Friday, July 9, 2010
Tess of the D'Urbervilles, Thomas Hardy
I know this is a classic. And it's technically good, I'm sure. I just want to throw it on the floor and throw drinks at it. Several times.
GAHHHHHHH. WHY? WHY DOES THIS EXSIST? WHY DO-
Ahem. You can see this book elicits strong emotions in me. The basic plot- which I am not going to worry about spoiling, seeing as the book was published like a hundred and twenty years ago, is that this really innocent girl, Tess, gets guilted by her family into going away to work. Where she is seduced/raped- it's kinda unclear- by her employer. She promptly leaves the job and goes home, and then then we skip ahead a year to where she's feeding her baby. Who she hasn't named yet? The baby falls ill and the priest won't come out and baptize it, because it's the middle of the night and the baby is illegitimate, and so she baptizes him herself and names the child Sorrow, and then Sorrow dies, then to be buried in the unconsecrated part of the churchyard. This is the "happy" part of the novel.
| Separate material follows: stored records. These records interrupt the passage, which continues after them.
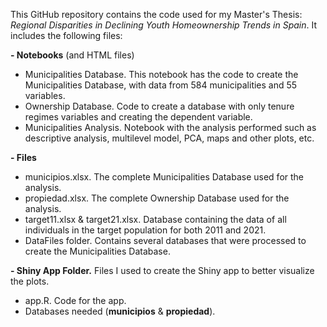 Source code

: This GitHub repository contains the code used for my Master's Thesis: *Regional Disparities in Declining Youth Homeownership Trends in Spain*. It includes the following files:

**-	Notebooks** (and HTML files)
- Municipalities Database. This notebook has the code to create the Municipalities Database, with data from 584 municipalities and 55 variables.
- Ownership Database. Code to create a database with only tenure regimes variables and creating the dependent variable.
- Municipalities Analysis. Notebook with the analysis performed such as descriptive analysis, multilevel model, PCA, maps and other plots, etc.

**-	Files**
- municipios.xlsx. The complete Municipalities Database used for the analysis.
- propiedad.xlsx. The complete Ownership Database used for the analysis.
- target11.xlsx & target21.xlsx. Database containing the data of all individuals in the target population for both 2011 and 2021.
- DataFiles folder. Contains several databases that were processed to create the Municipalities Database. 

**-	Shiny App Folder.** Files I used to create the Shiny app to better visualize the plots.
- app.R. Code for the app.
- Databases needed (**municipios** & **propiedad**).
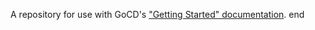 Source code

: A repository for use with GoCD's ["Getting Started" documentation](https://www.go.cd/getting-started/part-1/).
end
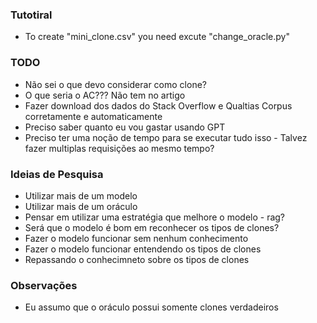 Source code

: ### Tutotiral
- To create "mini_clone.csv" you need excute "change_oracle.py" 

### TODO
- Não sei o que devo considerar como clone?
- O que seria o AC??? Não tem no artigo
- Fazer download dos dados do Stack Overflow e Qualtias Corpus corretamente e automaticamente
- Preciso saber quanto eu vou gastar usando GPT
- Preciso ter uma noção de tempo para se executar tudo isso - Talvez fazer multiplas requisições ao mesmo tempo?

### Ideias de Pesquisa
- Utilizar mais de um modelo
- Utilizar mais de um oráculo
- Pensar em utilizar uma estratégia que melhore o modelo -  rag?
- Será que o modelo é bom em reconhecer os tipos de clones?
- Fazer o modelo funcionar sem nenhum conhecimento
- Fazer o modelo funcionar entendendo os tipos de clones
- Repassando o conhecimneto sobre os tipos de clones

### Observações
- Eu assumo que o oráculo possui somente clones verdadeiros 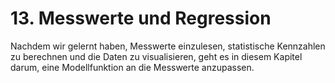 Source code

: # 13. Messwerte und Regression

Nachdem wir gelernt haben, Messwerte einzulesen, statistische Kennzahlen zu
berechnen und die Daten zu visualisieren, geht es in diesem Kapitel darum, eine
Modellfunktion an die Messwerte anzupassen.
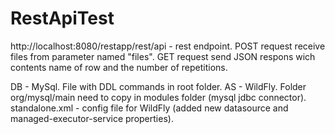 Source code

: # RestApiTest

http://localhost:8080/restapp/rest/api - rest endpoint.
POST request receive files from parameter named "files".
GET request send JSON respons wich contents name of row and the number of repetitions.

DB - MySql. File with DDL commands in root folder.
AS - WildFly. Folder org/mysql/main need to copy in modules folder (mysql jdbc connector).
standalone.xml - config file for WildFly (added new datasource and managed-executor-service properties).
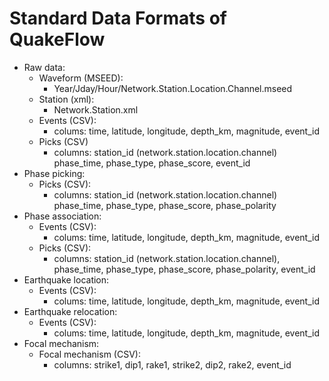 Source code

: # Standard Data Formats of QuakeFlow

- Raw data: 
	- Waveform (MSEED): 
		- Year/Jday/Hour/Network.Station.Location.Channel.mseed
	- Station (xml):
		- Network.Station.xml
	- Events (CSV):
		- colums: time, latitude, longitude, depth_km, magnitude, event_id
	- Picks (CSV)
		- columns: station_id (network.station.location.channel) phase_time, phase_type, phase_score, event_id
- Phase picking:
	- Picks (CSV):
		- columns: station_id (network.station.location.channel) phase_time, phase_type, phase_score, phase_polarity
- Phase association:
	- Events (CSV):
		- colums: time, latitude, longitude, depth_km, magnitude, event_id
	- Picks (CSV):
		- columns: station_id (network.station.location.channel), phase_time, phase_type, phase_score, phase_polarity, event_id
- Earthquake location:
	- Events (CSV):
		- colums: time, latitude, longitude, depth_km, magnitude, event_id
- Earthquake relocation:
	- Events (CSV):
		- colums: time, latitude, longitude, depth_km, magnitude, event_id
- Focal mechanism:
	- Focal mechanism (CSV):
		- columns: strike1, dip1, rake1, strike2, dip2, rake2, event_id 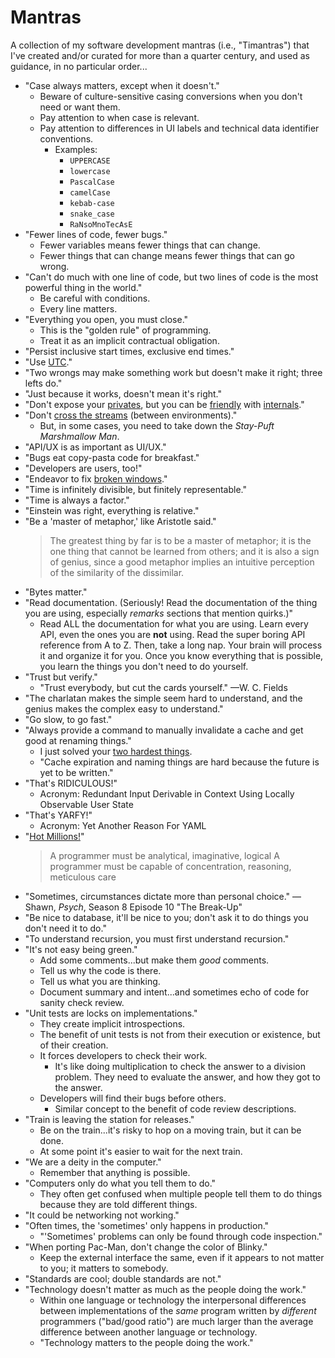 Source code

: # Mantras

A collection of my software development mantras (i.e., "Timantras") that I've created and/or curated for more than a quarter century, and used as guidance, in no particular order...

- "Case always matters, except when it doesn't."
  - Beware of culture-sensitive casing conversions when you don't need or want them.
  - Pay attention to when case is relevant.
  - Pay attention to differences in UI labels and technical data identifier conventions.
    - Examples:
      - `UPPERCASE`
      - `lowercase`
      - `PascalCase`
      - `camelCase`
      - `kebab-case`
      - `snake_case`
      - `RaNsoMnoTecAsE`
- "Fewer lines of code, fewer bugs."
  - Fewer variables means fewer things that can change.
  - Fewer things that can change means fewer things that can go wrong.
- "Can't do much with one line of code, but two lines of code is the most powerful thing in the world."
  - Be careful with conditions.
  - Every line matters.
- "Everything you open, you must close."
  - This is the "golden rule" of programming.
  - Treat it as an implicit contractual obligation.
- "Persist inclusive start times, exclusive end times."
- "Use [UTC](https://en.wikipedia.org/wiki/Coordinated_Universal_Time)."
- "Two wrongs may make something work but doesn't make it right; three lefts do."
- "Just because it works, doesn't mean it's right."
- "Don't expose your [privates](https://learn.microsoft.com/en-us/dotnet/csharp/language-reference/keywords/private), but you can be [friendly](https://learn.microsoft.com/en-us/dotnet/api/system.runtime.compilerservices.internalsvisibletoattribute) with [internals](https://learn.microsoft.com/en-us/dotnet/csharp/language-reference/keywords/internal)."
- "Don't [cross the streams](https://youtu.be/jyaLZHiJJnE) (between environments)."
  - But, in some cases, you need to take down the *Stay-Puft Marshmallow Man*.
- "API/UX is as important as UI/UX."
- "Bugs eat copy-pasta code for breakfast."
- "Developers are users, too!"
- "Endeavor to fix [broken windows](https://en.wikipedia.org/wiki/Broken_windows_theory)."
- "Time is infinitely divisible, but finitely representable."
- "Time is always a factor."
- "Einstein was right, everything is relative."
- "Be a 'master of metaphor,' like Aristotle said."
  > The greatest thing by far is to be a master of metaphor; it is the one thing that cannot be learned from others; and it is also a sign of genius, since a good metaphor implies an intuitive perception of the similarity of the dissimilar.
- "Bytes matter."
- "Read documentation.  (Seriously!  Read the documentation of the thing you are using, especially *remarks* sections that mention quirks.)"
  - Read ALL the documentation for what you are using. Learn every API, even the ones you are **not** using. Read the super boring API reference from A to Z. Then, take a long nap. Your brain will process it and organize it for you. Once you know everything that is possible, you learn the things you don't need to do yourself.
- "Trust but verify."
  - "Trust everybody, but cut the cards yourself." &mdash;W. C. Fields
- "The charlatan makes the simple seem hard to understand, and the genius makes the complex easy to understand."
- "Go slow, to go fast."
- "Always provide a command to manually invalidate a cache and get good at renaming things."
  - I just solved your [two hardest things](https://martinfowler.com/bliki/TwoHardThings.html).
  - "Cache expiration and naming things are hard because the future is yet to be written."
- "That's RIDICULOUS!"
  - Acronym: Redundant Input Derivable in Context Using Locally Observable User State
- "That's YARFY!"
  - Acronym: Yet Another Reason For YAML
- "[Hot Millions!](https://en.wikipedia.org/wiki/Hot_Millions)"
  > A programmer must be analytical, imaginative, logical
  > A programmer must be capable of concentration, reasoning, meticulous care
- "Sometimes, circumstances dictate more than personal choice."
  &mdash;Shawn, *Psych*, Season 8 Episode 10 "The Break-Up"
- "Be nice to database, it'll be nice to you; don't ask it to do things you don't need it to do."
- "To understand recursion, you must first understand recursion."
- "It's not easy being green."
  - Add some comments...but make them *good* comments.
  - Tell us why the code is there.
  - Tell us what you are thinking.
  - Document summary and intent...and sometimes echo of code for sanity check review.
- "Unit tests are locks on implementations."
  - They create implicit introspections.
  - The benefit of unit tests is not from their execution or existence, but of their creation.
  - It forces developers to check their work.
    - It's like doing multiplication to check the answer to a division problem.  They need to evaluate the answer, and how they got to the answer.
  - Developers will find their bugs before others.
    - Similar concept to the benefit of code review descriptions.
- "Train is leaving the station for releases."
  - Be on the train...it's risky to hop on a moving train, but it can be done.
  - At some point it's easier to wait for the next train.
- "We are a deity in the computer."
  - Remember that anything is possible.
- "Computers only do what you tell them to do."
  - They often get confused when multiple people tell them to do things because they are told different things.
- "It could be networking not working."
- "Often times, the 'sometimes' only happens in production."
  - "'Sometimes' problems can only be found through code inspection."
- "When porting Pac-Man, don't change the color of Blinky."
  - Keep the external interface the same, even if it appears to not matter to you; it matters to somebody.
- "Standards are cool; double standards are not."
- "Technology doesn't matter as much as the people doing the work."
  - Within one language or technology the interpersonal differences between implementations of the *same* program written by *different* programmers ("bad/good ratio") are much larger than the average difference between another language or technology.
  - "Technology matters to the people doing the work."
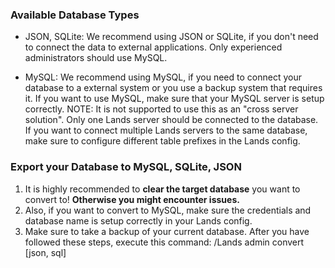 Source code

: ### Available Database Types
* JSON, SQLite: We recommend using JSON or SQLite, if you don't need to connect the data to external applications. Only experienced administrators should use MySQL. 

* MySQL: We recommend using MySQL, if you need to connect your database to a external system or you use a backup system that requires it. If you want to use MySQL, make sure that your MySQL server is setup correctly.
NOTE: It is not supported to use this as an "cross server solution". Only one Lands server should be connected to the database. If you want to connect multiple Lands servers to the same database, make sure to configure different table prefixes in the Lands config.

### Export your Database to MySQL, SQLite, JSON
1. It is highly recommended to **clear the target database** you want to convert to! **Otherwise you might encounter issues.**
2. Also, if you want to convert to MySQL, make sure the credentials and database name is setup correctly in your Lands config.
3. Make sure to take a backup of your current database.
After you have followed these steps, execute this command: /Lands admin convert [json, sql]
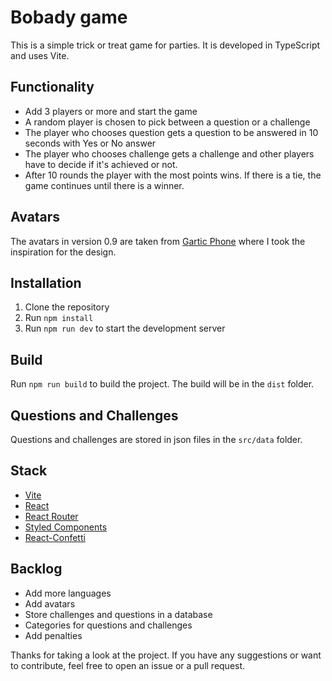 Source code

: # Bobady game

This is a simple trick or treat game for parties. It is developed in TypeScript and uses Vite.

## Functionality

- Add 3 players or more and start the game
- A random player is chosen to pick between a question or a challenge
- The player who chooses question gets a question to be answered in 10 seconds with Yes or No answer
- The player who chooses challenge gets a challenge and other players have to decide if it's achieved or not.
- After 10 rounds the player with the most points wins. If there is a tie, the game continues until there is a winner.

## Avatars
The avatars in version 0.9 are taken from [Gartic Phone](https://garticphone.com/) where I took the inspiration for the design. 

## Installation

1. Clone the repository
2. Run `npm install`
3. Run `npm run dev` to start the development server

## Build
Run `npm run build` to build the project. The build will be in the `dist` folder.

## Questions and Challenges
Questions and challenges are stored in json files in the `src/data` folder. 

## Stack

- [Vite](https://vitejs.dev/)
- [React](https://reactjs.org/)
- [React Router](https://reactrouter.com/)
- [Styled Components](https://styled-components.com/)
- [React-Confetti](https://www.npmjs.com/package/react-confetti)


## Backlog

- Add more languages
- Add avatars
- Store challenges and questions in a database
- Categories for questions and challenges
- Add penalties

Thanks for taking a look at the project. If you have any suggestions or want to contribute, feel free to open an issue or a pull request. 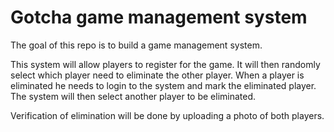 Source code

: # Gotcha game management system

The goal of this repo is to build a game management system.

This system will allow players to register for the game. 
It will then randomly select which player need to eliminate the other player.
When a player is eliminated he needs to login to the system and mark the eliminated player. The system will then select another player to be eliminated.

Verification of elimination will be done by uploading a photo of both players.



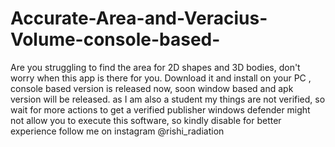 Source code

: # Accurate-Area-and-Veracius-Volume-console-based-
Are you struggling to find the area for 2D shapes and 3D bodies, don't worry when this app is there for you. Download it and install on your PC , console based version is released now, 
soon window based and apk version will be released. 
as I am also a student my things are not verified, so wait for more actions
to get a verified publisher
windows defender might not allow you to execute this software, so kindly disable for better experience
follow me on instagram @rishi_radiation
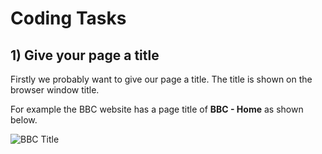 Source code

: # Coding Tasks

## 1) Give your page a title

Firstly we probably want to give our page a title. The title is shown on the browser window title.

For example the BBC website has a page title of **BBC - Home** as shown below.

![BBC Title](https://storage.googleapis.com/tech-returners-course/002-html-title.png "Example of BBC web page title")
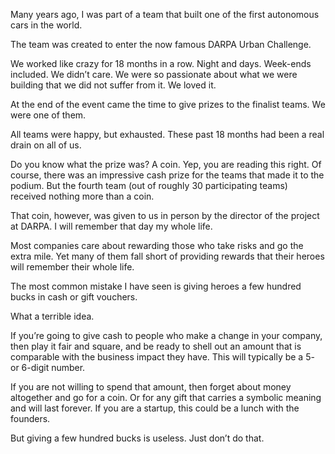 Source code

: Many years ago, I was part of a team that built one of the first autonomous cars in the world.

The team was created to enter the now famous DARPA Urban Challenge.

We worked like crazy for 18 months in a row. Night and days. Week-ends included. We didn’t care. We were so passionate about what we were building that we did not suffer from it. We loved it.

At the end of the event came the time to give prizes to the finalist teams. We were one of them.

All teams were happy, but exhausted. These past 18 months had been a real drain on all of us.

Do you know what the prize was? A coin. Yep, you are reading this right. Of course, there was an impressive cash prize for the teams that made it to the podium. But the fourth team (out of roughly 30 participating teams) received nothing more than a coin.

That coin, however, was given to us in person by the director of the project at DARPA. I will remember that day my whole life.

Most companies care about rewarding those who take risks and go the extra mile. Yet many of them fall short of providing rewards that their heroes will remember their whole life.

The most common mistake I have seen is giving heroes a few hundred bucks in cash or gift vouchers.

What a terrible idea.

If you’re going to give cash to people who make a change in your company, then play it fair and square, and be ready to shell out an amount that is comparable with the business impact they have. This will typically be a 5- or 6-digit number.

If you are not willing to spend that amount, then forget about money altogether and go for a coin. Or for any gift that carries a symbolic meaning and will last forever. If you are a startup, this could be a lunch with the founders.

But giving a few hundred bucks is useless. Just don’t do that. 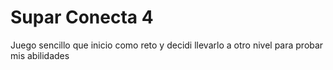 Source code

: # Supar Conecta 4

Juego sencillo que inicio como reto y decidi llevarlo a otro nivel para probar mis abilidades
We go on to where she goes away to work, and Hardy basically takes a couple hundred pages to rhapsodize about the wonder of pagan-times-as-empodied-by-dairy-farming, and how they're so much better than modern morals. He also thinks that red and white fat arms on girls with big eyes are hawt, if you know what I mean, and dust caught by sunlight is, like divine. I really was trying to just get the words down my brain at this point, and not shout at the page. But while Tess is all busy being a pagan goddess in the sunlight and the butter, some disillusioned poor agnostic sap named Angel who thinks too much is falling in love with her because she's so pure. She says she can't marry him because of her past, but he's all about how nothing in her silly little pure past (don't try to think, woman, it makes your brow furrow, and that's unattractive) could possibly stop his love for her, and he doesn't let her tell him what she's talking about. Of course then when they get married he goes Lolz, I got seduced by this old woman once, morals are for teh lose, you forgive me, right? And she cries and says of course I do, and because you're so good and modern you'll forgive me for my sins, and I know you will, because it's exactly the same as your sins!
AND THEN HE LEAVES HER AND GOES TO BRAZIL TO CATCH FEVERS.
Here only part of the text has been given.